* Activity *
From the top of the entries below through the line containing "Next block declares", return every line exactly as written, please, and stop there.

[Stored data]
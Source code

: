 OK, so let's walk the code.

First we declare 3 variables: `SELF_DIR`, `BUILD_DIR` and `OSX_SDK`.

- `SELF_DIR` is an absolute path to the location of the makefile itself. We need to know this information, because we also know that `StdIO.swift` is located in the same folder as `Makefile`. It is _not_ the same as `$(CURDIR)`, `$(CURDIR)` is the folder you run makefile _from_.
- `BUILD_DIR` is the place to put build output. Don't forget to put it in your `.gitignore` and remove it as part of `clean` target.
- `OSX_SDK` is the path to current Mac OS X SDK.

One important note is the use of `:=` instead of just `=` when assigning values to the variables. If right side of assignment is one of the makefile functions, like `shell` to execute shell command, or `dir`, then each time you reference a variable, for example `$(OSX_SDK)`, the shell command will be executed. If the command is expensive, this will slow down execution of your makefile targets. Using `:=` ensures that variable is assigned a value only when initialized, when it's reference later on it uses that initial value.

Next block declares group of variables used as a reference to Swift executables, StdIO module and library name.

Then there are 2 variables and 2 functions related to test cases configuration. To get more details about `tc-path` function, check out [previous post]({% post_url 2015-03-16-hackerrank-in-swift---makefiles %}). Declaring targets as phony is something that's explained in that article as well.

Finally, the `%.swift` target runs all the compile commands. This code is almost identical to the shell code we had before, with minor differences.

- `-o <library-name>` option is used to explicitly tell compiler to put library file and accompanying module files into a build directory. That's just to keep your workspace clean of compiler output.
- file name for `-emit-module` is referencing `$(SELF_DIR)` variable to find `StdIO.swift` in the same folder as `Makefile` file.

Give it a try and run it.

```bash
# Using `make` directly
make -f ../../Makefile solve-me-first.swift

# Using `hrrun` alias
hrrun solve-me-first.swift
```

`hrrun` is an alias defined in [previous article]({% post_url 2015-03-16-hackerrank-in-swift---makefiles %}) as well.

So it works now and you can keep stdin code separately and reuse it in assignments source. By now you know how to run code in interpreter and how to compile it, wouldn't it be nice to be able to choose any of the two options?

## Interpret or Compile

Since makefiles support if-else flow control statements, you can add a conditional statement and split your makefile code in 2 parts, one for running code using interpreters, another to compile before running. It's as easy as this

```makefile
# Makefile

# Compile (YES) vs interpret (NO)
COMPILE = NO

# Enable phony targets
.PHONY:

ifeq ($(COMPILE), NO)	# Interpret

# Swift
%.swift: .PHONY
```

* Response to this exercise *
Source code

: OK, so let's walk the code.

First we declare 3 variables: `SELF_DIR`, `BUILD_DIR` and `OSX_SDK`.

- `SELF_DIR` is an absolute path to the location of the makefile itself. We need to know this information, because we also know that `StdIO.swift` is located in the same folder as `Makefile`. It is _not_ the same as `$(CURDIR)`, `$(CURDIR)` is the folder you run makefile _from_.
- `BUILD_DIR` is the place to put build output. Don't forget to put it in your `.gitignore` and remove it as part of `clean` target.
- `OSX_SDK` is the path to current Mac OS X SDK.

One important note is the use of `:=` instead of just `=` when assigning values to the variables. If right side of assignment is one of the makefile functions, like `shell` to execute shell command, or `dir`, then each time you reference a variable, for example `$(OSX_SDK)`, the shell command will be executed. If the command is expensive, this will slow down execution of your makefile targets. Using `:=` ensures that variable is assigned a value only when initialized, when it's reference later on it uses that initial value.

Next block declares group of variables used as a reference to Swift executables, StdIO module and library name.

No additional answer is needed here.